** Problem to solve **
Please output exactly the lines of the material from the first through the line containing "- 配置httpd支持php", and nothing more.
- Opening Delimiter -
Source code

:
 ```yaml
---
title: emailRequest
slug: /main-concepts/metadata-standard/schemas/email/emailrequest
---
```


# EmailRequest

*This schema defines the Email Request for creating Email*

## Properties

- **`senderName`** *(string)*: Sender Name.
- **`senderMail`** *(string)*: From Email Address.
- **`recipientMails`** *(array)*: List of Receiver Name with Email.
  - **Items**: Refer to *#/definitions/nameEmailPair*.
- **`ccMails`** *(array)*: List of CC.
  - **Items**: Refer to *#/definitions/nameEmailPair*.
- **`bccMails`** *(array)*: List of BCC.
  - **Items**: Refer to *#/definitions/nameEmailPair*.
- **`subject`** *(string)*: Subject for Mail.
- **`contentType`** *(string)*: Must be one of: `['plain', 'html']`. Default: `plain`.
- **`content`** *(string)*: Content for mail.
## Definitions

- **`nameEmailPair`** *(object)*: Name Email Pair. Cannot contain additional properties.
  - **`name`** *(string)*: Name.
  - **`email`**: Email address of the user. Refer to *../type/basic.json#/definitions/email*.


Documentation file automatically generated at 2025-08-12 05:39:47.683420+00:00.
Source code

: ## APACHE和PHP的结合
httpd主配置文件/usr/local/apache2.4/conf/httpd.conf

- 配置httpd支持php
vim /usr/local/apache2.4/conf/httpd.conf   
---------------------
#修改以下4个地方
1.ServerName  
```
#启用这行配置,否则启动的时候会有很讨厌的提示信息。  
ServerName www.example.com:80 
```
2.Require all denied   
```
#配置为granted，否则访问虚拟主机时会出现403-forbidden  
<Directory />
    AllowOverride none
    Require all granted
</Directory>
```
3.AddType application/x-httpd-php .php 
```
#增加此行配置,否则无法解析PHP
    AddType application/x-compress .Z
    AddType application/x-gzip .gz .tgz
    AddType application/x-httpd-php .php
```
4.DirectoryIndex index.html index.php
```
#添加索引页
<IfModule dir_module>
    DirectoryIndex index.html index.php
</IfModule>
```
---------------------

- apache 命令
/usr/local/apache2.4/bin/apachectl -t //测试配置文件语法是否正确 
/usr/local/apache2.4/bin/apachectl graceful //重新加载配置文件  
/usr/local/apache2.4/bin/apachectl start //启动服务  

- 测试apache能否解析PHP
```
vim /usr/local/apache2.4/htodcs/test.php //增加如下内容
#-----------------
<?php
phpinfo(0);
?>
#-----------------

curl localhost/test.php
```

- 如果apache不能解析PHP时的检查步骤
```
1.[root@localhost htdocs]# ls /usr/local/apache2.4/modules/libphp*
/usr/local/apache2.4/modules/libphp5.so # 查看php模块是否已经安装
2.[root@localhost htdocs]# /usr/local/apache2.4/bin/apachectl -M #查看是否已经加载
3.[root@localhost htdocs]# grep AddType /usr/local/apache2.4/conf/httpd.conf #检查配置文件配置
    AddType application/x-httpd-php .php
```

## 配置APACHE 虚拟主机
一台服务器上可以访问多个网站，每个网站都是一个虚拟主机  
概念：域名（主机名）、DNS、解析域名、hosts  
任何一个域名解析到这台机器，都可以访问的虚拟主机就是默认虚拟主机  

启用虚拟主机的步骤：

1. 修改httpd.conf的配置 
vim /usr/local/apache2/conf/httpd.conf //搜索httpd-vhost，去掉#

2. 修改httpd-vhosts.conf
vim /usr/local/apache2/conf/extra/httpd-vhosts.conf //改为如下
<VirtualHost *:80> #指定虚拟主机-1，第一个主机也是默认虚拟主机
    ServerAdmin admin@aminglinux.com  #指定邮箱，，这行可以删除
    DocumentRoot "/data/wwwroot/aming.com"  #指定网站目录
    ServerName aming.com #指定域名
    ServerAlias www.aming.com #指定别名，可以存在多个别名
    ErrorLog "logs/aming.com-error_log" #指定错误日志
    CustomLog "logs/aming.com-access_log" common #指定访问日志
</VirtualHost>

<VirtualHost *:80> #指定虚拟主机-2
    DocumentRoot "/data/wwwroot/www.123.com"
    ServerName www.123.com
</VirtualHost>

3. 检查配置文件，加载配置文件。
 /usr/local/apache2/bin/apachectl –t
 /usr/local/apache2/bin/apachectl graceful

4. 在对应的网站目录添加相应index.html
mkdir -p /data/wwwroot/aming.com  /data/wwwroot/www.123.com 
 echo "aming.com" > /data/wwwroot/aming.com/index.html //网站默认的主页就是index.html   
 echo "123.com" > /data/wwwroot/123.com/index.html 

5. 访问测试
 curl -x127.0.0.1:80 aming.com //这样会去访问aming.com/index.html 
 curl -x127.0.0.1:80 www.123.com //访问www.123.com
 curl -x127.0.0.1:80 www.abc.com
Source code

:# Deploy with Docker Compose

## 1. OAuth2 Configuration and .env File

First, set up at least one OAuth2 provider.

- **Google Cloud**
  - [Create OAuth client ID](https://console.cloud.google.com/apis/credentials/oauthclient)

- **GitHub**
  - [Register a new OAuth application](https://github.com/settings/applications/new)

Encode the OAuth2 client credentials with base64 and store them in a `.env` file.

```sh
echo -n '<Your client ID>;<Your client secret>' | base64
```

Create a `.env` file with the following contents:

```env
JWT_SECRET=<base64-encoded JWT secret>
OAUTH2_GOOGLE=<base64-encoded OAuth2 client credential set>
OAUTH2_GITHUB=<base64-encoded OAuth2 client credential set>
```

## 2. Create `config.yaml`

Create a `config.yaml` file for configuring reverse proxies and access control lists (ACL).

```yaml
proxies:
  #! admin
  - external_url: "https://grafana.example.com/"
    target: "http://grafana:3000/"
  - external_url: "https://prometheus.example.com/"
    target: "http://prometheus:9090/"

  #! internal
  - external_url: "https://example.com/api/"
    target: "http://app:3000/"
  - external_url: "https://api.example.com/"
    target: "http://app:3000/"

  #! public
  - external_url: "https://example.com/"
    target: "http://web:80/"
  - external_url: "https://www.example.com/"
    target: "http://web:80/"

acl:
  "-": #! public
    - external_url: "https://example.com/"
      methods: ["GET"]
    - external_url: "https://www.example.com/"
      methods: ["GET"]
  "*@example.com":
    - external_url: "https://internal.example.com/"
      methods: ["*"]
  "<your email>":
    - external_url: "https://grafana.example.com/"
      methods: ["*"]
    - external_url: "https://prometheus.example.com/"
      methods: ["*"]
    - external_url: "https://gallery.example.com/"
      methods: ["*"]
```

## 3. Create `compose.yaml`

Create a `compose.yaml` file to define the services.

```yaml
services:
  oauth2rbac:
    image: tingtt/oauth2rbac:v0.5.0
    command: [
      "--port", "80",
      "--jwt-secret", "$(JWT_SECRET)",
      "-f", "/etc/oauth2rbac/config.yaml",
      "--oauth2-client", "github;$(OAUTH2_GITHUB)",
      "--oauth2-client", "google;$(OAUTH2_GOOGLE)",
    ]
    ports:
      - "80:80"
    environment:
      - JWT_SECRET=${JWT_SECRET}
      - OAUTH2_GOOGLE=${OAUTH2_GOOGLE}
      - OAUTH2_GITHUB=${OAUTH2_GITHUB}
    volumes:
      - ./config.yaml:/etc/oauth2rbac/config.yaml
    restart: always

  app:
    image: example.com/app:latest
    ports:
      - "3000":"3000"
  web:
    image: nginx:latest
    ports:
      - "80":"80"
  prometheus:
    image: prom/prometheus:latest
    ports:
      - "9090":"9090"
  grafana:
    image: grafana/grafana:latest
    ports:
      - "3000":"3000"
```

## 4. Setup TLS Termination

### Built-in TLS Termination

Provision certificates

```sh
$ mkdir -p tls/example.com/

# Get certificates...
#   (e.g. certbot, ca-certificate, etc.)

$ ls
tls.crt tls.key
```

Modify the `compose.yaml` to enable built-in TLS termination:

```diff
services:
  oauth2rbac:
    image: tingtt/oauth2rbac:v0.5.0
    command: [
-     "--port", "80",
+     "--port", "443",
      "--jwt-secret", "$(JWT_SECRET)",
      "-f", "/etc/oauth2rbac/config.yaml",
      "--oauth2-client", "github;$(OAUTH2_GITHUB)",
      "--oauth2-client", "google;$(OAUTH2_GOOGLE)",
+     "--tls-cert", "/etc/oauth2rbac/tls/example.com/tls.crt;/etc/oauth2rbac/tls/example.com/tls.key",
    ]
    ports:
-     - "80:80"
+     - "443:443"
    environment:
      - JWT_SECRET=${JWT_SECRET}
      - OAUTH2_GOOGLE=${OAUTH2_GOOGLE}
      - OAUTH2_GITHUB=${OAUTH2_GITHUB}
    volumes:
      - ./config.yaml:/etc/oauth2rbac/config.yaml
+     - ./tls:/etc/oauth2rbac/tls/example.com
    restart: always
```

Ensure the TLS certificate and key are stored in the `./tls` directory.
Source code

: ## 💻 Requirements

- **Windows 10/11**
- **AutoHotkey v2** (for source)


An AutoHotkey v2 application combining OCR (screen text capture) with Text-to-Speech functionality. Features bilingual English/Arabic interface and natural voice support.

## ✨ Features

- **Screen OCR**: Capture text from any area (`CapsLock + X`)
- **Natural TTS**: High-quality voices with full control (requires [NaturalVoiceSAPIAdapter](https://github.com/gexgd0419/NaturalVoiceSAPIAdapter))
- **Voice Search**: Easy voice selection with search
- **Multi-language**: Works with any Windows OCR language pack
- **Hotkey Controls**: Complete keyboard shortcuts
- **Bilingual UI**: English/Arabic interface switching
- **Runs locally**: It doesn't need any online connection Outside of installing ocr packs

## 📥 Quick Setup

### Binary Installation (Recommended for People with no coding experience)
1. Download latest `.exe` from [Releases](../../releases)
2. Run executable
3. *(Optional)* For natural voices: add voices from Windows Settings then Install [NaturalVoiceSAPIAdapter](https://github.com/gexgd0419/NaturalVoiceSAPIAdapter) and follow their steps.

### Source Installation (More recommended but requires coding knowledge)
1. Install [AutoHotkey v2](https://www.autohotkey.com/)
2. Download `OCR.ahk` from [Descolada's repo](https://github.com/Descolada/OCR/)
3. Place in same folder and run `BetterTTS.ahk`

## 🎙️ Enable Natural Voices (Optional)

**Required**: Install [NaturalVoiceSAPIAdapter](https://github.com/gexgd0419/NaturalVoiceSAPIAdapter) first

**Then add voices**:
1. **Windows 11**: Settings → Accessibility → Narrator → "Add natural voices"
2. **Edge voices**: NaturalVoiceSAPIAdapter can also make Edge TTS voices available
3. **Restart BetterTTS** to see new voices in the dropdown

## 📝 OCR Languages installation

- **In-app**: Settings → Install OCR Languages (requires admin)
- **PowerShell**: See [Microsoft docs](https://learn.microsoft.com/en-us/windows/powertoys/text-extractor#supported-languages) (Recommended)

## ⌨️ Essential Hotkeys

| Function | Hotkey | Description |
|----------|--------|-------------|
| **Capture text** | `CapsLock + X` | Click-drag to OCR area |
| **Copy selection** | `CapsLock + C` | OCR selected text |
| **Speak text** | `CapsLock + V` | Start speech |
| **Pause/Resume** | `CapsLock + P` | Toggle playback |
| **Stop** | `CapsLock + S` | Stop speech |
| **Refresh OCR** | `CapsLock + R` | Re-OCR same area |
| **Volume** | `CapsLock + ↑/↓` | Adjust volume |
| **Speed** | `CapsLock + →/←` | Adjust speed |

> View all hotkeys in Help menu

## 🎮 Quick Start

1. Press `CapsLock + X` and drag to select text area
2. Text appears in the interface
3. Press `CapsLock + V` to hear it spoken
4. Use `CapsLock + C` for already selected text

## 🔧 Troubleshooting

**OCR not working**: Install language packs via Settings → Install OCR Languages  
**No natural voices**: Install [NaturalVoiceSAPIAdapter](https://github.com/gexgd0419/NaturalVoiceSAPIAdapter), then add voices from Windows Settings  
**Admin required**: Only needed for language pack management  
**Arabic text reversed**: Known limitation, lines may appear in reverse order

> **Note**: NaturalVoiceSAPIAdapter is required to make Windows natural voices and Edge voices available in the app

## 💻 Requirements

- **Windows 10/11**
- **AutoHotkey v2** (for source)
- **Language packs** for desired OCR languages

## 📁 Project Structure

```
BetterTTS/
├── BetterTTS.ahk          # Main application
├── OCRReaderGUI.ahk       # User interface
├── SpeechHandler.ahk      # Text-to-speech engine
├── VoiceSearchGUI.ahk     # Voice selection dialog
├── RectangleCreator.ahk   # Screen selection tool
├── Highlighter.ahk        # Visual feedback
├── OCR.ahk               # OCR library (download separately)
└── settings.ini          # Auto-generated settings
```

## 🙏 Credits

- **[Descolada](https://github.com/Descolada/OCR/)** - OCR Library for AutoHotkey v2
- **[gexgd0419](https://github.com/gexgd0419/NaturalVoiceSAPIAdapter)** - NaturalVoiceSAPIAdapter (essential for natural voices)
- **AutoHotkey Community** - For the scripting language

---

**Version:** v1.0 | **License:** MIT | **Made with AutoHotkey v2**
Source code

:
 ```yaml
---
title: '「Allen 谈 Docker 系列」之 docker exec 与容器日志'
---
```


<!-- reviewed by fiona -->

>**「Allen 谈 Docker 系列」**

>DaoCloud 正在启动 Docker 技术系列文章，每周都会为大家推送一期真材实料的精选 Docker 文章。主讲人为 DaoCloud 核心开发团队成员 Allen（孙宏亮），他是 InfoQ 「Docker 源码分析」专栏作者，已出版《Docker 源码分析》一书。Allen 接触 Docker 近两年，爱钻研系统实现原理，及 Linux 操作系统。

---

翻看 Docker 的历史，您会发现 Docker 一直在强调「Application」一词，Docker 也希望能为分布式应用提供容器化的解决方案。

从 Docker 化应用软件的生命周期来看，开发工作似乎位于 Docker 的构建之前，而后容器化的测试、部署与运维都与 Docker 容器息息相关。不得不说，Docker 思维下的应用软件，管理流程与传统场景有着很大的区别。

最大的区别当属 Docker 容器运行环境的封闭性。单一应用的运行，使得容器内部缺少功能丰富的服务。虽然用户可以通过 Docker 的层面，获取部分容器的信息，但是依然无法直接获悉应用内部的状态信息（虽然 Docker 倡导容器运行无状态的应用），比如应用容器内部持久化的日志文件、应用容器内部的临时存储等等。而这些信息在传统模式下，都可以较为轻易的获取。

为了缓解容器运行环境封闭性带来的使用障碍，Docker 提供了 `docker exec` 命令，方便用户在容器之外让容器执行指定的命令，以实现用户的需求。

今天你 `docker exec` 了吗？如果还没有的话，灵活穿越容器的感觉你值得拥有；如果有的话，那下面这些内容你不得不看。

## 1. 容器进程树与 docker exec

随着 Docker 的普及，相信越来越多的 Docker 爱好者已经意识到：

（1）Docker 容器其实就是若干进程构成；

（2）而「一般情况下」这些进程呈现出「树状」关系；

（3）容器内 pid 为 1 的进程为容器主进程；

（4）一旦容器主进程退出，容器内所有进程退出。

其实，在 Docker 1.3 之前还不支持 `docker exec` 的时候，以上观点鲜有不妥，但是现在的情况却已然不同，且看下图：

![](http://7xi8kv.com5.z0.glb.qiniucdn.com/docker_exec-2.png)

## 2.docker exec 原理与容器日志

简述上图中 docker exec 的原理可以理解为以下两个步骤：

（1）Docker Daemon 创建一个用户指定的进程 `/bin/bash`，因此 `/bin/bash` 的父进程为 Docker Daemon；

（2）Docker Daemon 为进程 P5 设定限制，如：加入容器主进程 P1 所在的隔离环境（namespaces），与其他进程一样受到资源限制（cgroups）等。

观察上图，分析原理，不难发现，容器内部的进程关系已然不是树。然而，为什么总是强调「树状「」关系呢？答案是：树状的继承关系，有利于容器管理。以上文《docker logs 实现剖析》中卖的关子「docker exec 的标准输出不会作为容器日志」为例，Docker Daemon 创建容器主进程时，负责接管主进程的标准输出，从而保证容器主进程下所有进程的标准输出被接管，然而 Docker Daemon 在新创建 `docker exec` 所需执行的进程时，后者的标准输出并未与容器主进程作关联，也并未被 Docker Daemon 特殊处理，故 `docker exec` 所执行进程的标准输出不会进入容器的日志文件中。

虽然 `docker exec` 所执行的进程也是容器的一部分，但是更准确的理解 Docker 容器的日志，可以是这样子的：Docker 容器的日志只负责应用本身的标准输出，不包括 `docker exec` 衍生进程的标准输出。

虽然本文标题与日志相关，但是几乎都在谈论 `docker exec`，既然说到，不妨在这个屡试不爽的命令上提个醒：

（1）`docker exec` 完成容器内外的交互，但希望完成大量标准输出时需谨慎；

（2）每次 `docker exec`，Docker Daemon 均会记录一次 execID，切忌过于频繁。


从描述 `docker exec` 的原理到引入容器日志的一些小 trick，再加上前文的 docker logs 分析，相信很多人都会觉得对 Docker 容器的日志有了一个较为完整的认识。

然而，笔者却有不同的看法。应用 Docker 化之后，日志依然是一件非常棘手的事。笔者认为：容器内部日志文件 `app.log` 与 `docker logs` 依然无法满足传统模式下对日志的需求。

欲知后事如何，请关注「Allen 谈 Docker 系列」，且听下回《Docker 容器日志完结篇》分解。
- Closing Delimiter -
** Response box **
Source code

:
 ```yaml
---
title: emailRequest
slug: /main-concepts/metadata-standard/schemas/email/emailrequest
---
```


# EmailRequest

*This schema defines the Email Request for creating Email*

## Properties

- **`senderName`** *(string)*: Sender Name.
- **`senderMail`** *(string)*: From Email Address.
- **`recipientMails`** *(array)*: List of Receiver Name with Email.
  - **Items**: Refer to *#/definitions/nameEmailPair*.
- **`ccMails`** *(array)*: List of CC.
  - **Items**: Refer to *#/definitions/nameEmailPair*.
- **`bccMails`** *(array)*: List of BCC.
  - **Items**: Refer to *#/definitions/nameEmailPair*.
- **`subject`** *(string)*: Subject for Mail.
- **`contentType`** *(string)*: Must be one of: `['plain', 'html']`. Default: `plain`.
- **`content`** *(string)*: Content for mail.
## Definitions

- **`nameEmailPair`** *(object)*: Name Email Pair. Cannot contain additional properties.
  - **`name`** *(string)*: Name.
  - **`email`**: Email address of the user. Refer to *../type/basic.json#/definitions/email*.


Documentation file automatically generated at 2025-08-12 05:39:47.683420+00:00.
Source code

: ## APACHE和PHP的结合
httpd主配置文件/usr/local/apache2.4/conf/httpd.conf

- 配置httpd支持php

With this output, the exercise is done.